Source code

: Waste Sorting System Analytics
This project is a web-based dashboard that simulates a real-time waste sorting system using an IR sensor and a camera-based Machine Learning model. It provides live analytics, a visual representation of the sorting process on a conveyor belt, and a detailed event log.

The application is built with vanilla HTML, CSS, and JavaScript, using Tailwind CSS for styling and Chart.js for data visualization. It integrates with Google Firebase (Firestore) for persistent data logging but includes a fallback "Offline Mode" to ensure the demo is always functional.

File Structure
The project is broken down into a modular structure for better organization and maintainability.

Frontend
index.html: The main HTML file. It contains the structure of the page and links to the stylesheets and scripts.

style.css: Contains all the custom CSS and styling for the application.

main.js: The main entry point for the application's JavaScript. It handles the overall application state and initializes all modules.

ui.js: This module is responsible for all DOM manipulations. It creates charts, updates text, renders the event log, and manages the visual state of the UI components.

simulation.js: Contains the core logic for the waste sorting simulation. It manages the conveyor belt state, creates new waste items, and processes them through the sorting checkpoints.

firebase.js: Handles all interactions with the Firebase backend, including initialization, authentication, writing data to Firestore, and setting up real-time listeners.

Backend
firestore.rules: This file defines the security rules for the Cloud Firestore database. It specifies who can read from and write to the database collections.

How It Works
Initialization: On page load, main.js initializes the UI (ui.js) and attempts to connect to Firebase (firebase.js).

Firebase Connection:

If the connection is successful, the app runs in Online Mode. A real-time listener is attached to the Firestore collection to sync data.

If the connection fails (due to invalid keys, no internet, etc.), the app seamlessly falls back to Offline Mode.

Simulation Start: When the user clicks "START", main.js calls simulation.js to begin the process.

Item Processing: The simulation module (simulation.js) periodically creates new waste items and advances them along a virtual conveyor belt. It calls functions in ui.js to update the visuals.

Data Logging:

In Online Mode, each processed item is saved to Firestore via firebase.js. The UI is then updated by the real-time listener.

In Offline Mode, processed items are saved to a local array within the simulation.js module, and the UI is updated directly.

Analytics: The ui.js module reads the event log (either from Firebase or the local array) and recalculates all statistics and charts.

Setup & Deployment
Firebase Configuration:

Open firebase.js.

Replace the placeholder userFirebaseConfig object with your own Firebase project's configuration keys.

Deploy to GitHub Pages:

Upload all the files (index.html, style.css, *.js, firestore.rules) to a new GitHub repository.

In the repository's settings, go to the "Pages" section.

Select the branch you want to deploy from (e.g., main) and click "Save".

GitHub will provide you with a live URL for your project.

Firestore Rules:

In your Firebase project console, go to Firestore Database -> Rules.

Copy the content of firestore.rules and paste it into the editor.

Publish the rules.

________________

▶ _WHAT YOU HAVE TO DO_: When a line of the material holds the string "saved", copy that line.

▶ _ANSWER SPACE_:
In Online Mode, each processed item is saved to Firestore via firebase.js. The UI is then updated by the real-time listener.
In Offline Mode, processed items are saved to a local array within the simulation.js module, and the UI is updated directly.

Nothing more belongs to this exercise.